20 July 2008

At the movies: The Wackness.


New York. 1994. The summer of Rudolph Giuliani’s crackdowns, the summer of Wu-Tang and Biggie and Nas, the summer of heatwaves and Forrest Gump. This is where Jonathan Levine’s film The Wackness unfolds, giving us recent High School graduate Luke Shapiro (Josh Peck), a small-time pot dealer trying to figure his life out before college changes everything. His only real confidant is his therapist, Dr. Squires (Ben Kingsley), and his only outlet for all he has going on in his mind is the music- and the sounds are spot-on. This film understands the way hip-hop speaks to countless different emotions and circumstances, and it does so effortlessly, without shoehorning any grand statements into its breezily blunted dialogue.

Peck is a near-revelation here, maintaining macho defensiveness and an aching sensitivity in his scenes, finding the depth in what could easily be one of the most clichéd and excruciating character types in film- the business-minded manchild. He holds things together while his family life falls apart. And Kingsley, for the first time in what seems like decades, isn’t completely embarrassing.
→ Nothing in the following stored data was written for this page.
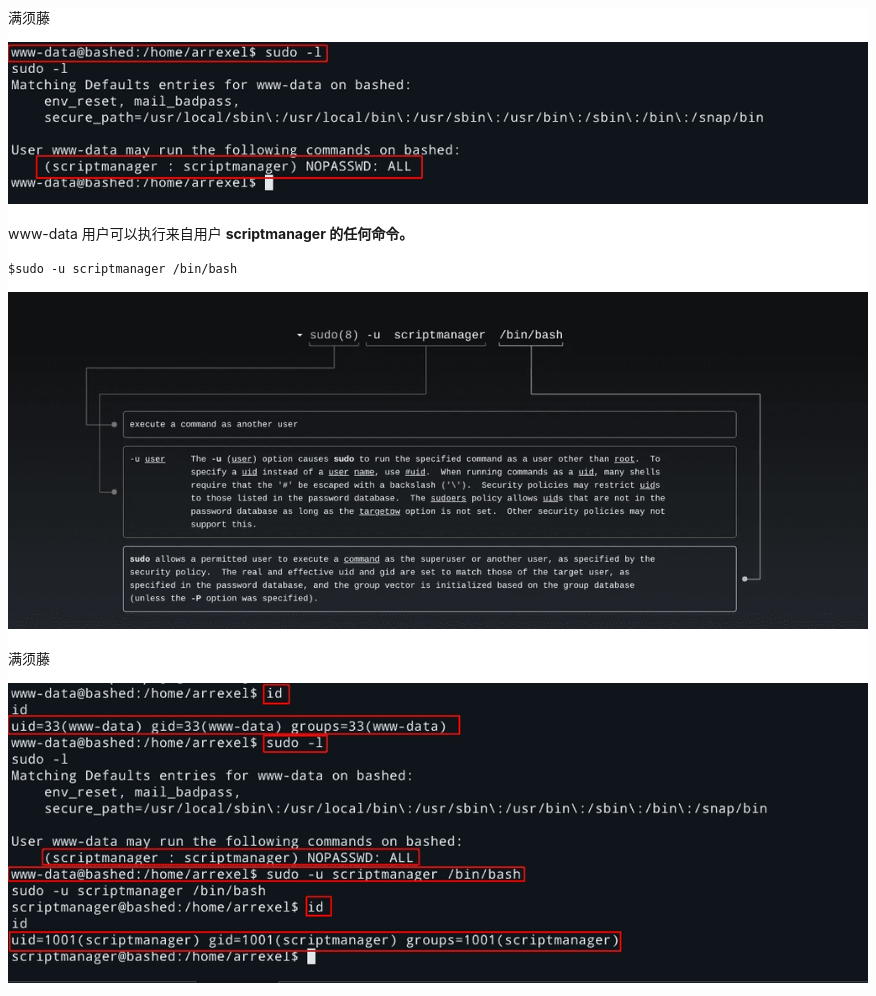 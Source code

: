 满须藤

![](img/2469d5857c0636d62a0e3b8e4b10f398.png)

www-data 用户可以执行来自用户 **scriptmanager 的任何命令。**

```
$sudo -u scriptmanager /bin/bash
```

![](img/365bed02bf0af11039976bf682eae277.png)

满须藤

![](img/6b43be73c69290894d9ba385432476e7.png)
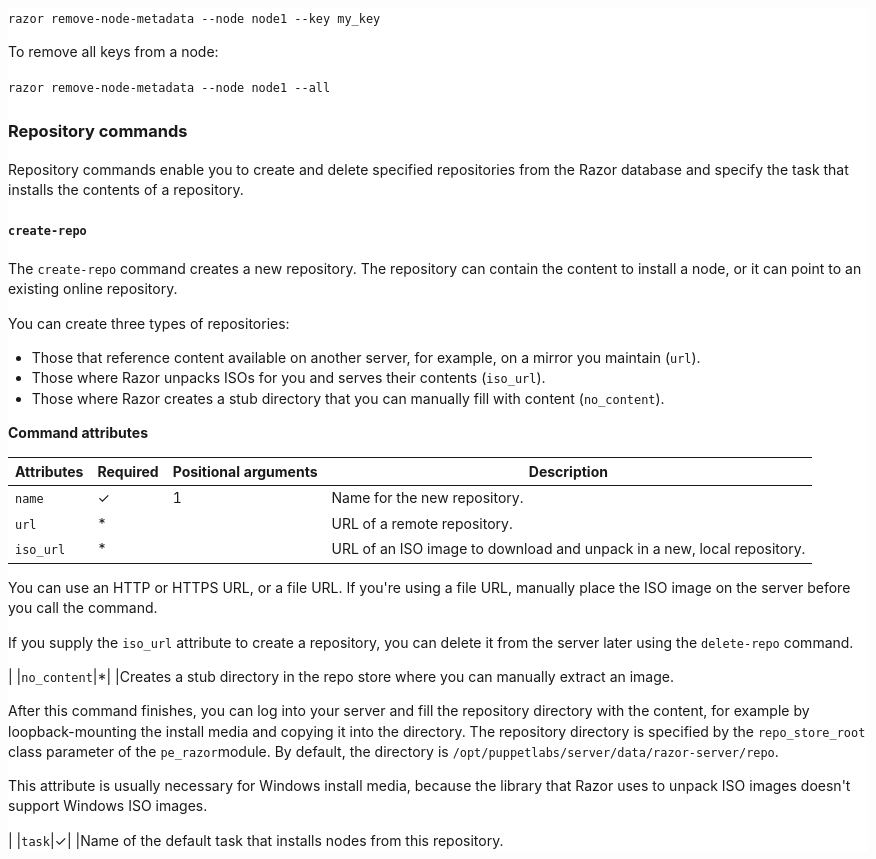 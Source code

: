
 ```
razor remove-node-metadata --node node1 --key my_key
```

To remove all keys from a node:

```
razor remove-node-metadata --node node1 --all
```

### Repository commands

Repository commands enable you to create and delete specified repositories from the Razor database and specify the task that installs the contents of a repository.

#### `create-repo`

The `create-repo` command creates a new repository. The repository can contain the content to install a node, or it can point to an existing online repository.

You can create three types of repositories:

-   Those that reference content available on another server, for example, on a mirror you maintain \(`url`\).
-   Those where Razor unpacks ISOs for you and serves their contents \(`iso_url`\).
-   Those where Razor creates a stub directory that you can manually fill with content \(`no_content`\).

**Command attributes**

|Attributes|Required|Positional arguments|Description|
|----------|--------|--------------------|-----------|
|`name`|✓|1|Name for the new repository.|
|`url`|\*| |URL of a remote repository.|
|`iso_url`|\*| |URL of an ISO image to download and unpack in a new, local repository.

 You can use an HTTP or HTTPS URL, or a file URL. If you're using a file URL, manually place the ISO image on the server before you call the command.

 If you supply the `iso_url` attribute to create a repository, you can delete it from the server later using the `delete-repo` command.

|
|`no_content`|\*| |Creates a stub directory in the repo store where you can manually extract an image.

 After this command finishes, you can log into your server and fill the repository directory with the content, for example by loopback-mounting the install media and copying it into the directory. The repository directory is specified by the `repo_store_root` class parameter of the `pe_razor`module. By default, the directory is `/opt/puppetlabs/server/data/razor-server/repo`.

 This attribute is usually necessary for Windows install media, because the library that Razor uses to unpack ISO images doesn't support Windows ISO images.

|
|`task`|✓| |Name of the default task that installs nodes from this repository.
In the supporting cast, we have treasures Jane Adams and Famke Janssen, as well as a likably daffy Mary Kate Olsen as a hippie rich girl.

There are countless little moments of magic. One involves a blitzed Luke coming home, struck goofy with a case of teenage love, and his mother’s response, delivered with the sincerest mesh of empathy and envy, is to ask if he’d like her to make him a sandwich, to which he beams his assent with the most genuine and disarming grin. Another find Luke sitting on the beach, watching his crush Stephanie (Olivia Thirlby, from Juno) swim, trying to work up what he’s going to say to her, working through several options before plaintively saying “I wanna, like, listen to Boyz II Men when I’m with you,” and as the viewer your heart just sort of falls out of your chest at how (stylized but still) honest the moment feels.

Levine understands the effective subtleties of filmmaking – Luke’s solipsism is reflected in the way that the city is photographed, as we only see him truly amongst the teeming masses of New York City when he is shown to be isolated (via headphones or behind objects). By allowing most of his screen time to unfold in more intimate circumstances (while still obviously being on the actual streets of New York), Levine expresses the selective focus of invincible youth, and it isn’t until long after the film ends that you realize how expertly you were brought into Luke’s physical space. A beachfront love scene uses sunlight almost like a participant in the lovemaking; stylistically, you could call The Wackness the Brundlefly child of James Toback’s Black & White and Frank Perry’s Last Summer. Between this and his first film (The to-be-released in August All the Boys Love Mandy Lane), I am more than willing to watch anything Jonathan Levine comes up with from here on out.